» **Extracted material**
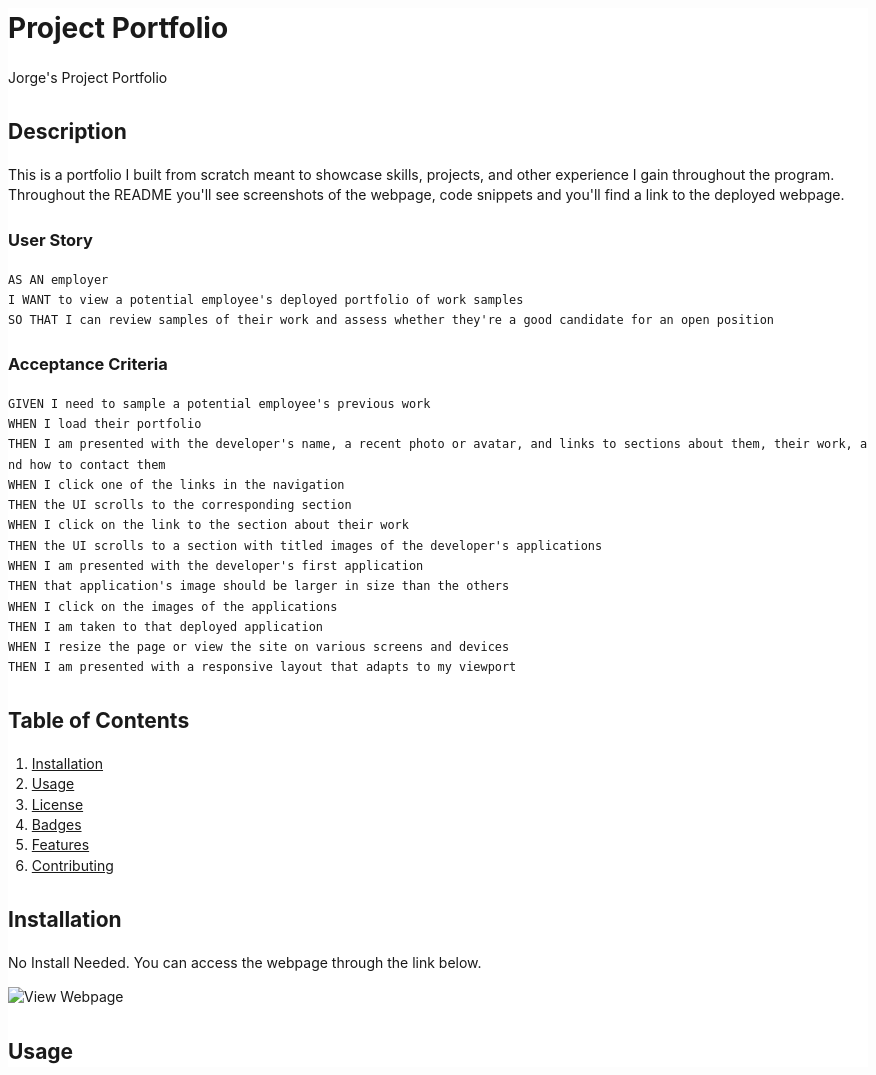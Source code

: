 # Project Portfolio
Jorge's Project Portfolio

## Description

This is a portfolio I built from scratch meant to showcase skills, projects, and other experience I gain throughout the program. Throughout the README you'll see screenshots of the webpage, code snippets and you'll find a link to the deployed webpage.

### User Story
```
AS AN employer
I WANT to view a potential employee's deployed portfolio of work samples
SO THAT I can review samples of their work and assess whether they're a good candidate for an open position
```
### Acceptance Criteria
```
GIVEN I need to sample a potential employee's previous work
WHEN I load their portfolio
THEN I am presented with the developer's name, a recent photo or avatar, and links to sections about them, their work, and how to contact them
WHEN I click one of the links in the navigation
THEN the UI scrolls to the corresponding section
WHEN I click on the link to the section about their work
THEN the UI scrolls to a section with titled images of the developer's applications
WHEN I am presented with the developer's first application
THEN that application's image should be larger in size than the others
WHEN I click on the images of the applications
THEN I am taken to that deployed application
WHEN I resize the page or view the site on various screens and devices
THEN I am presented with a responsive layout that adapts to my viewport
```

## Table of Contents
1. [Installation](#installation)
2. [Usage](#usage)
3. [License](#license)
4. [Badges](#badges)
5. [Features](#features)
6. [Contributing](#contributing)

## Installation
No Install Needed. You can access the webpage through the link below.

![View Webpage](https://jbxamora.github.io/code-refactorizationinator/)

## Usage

» **Action item**
Retype the entries exactly, skipping every picture.

» **Answer box**
Source code

: # Project Portfolio
Jorge's Project Portfolio

## Description

This is a portfolio I built from scratch meant to showcase skills, projects, and other experience I gain throughout the program. Throughout the README you'll see screenshots of the webpage, code snippets and you'll find a link to the deployed webpage.

### User Story
```
AS AN employer
I WANT to view a potential employee's deployed portfolio of work samples
SO THAT I can review samples of their work and assess whether they're a good candidate for an open position
```
### Acceptance Criteria
```
GIVEN I need to sample a potential employee's previous work
WHEN I load their portfolio
THEN I am presented with the developer's name, a recent photo or avatar, and links to sections about them, their work, and how to contact them
WHEN I click one of the links in the navigation
THEN the UI scrolls to the corresponding section
WHEN I click on the link to the section about their work
THEN the UI scrolls to a section with titled images of the developer's applications
WHEN I am presented with the developer's first application
THEN that application's image should be larger in size than the others
WHEN I click on the images of the applications
THEN I am taken to that deployed application
WHEN I resize the page or view the site on various screens and devices
THEN I am presented with a responsive layout that adapts to my viewport
```

## Table of Contents
1. [Installation](#installation)
2. [Usage](#usage)
3. [License](#license)
4. [Badges](#badges)
5. [Features](#features)
6. [Contributing](#contributing)

## Installation
No Install Needed. You can access the webpage through the link below.

![View Webpage](https://jbxamora.github.io/code-refactorizationinator/)

## Usage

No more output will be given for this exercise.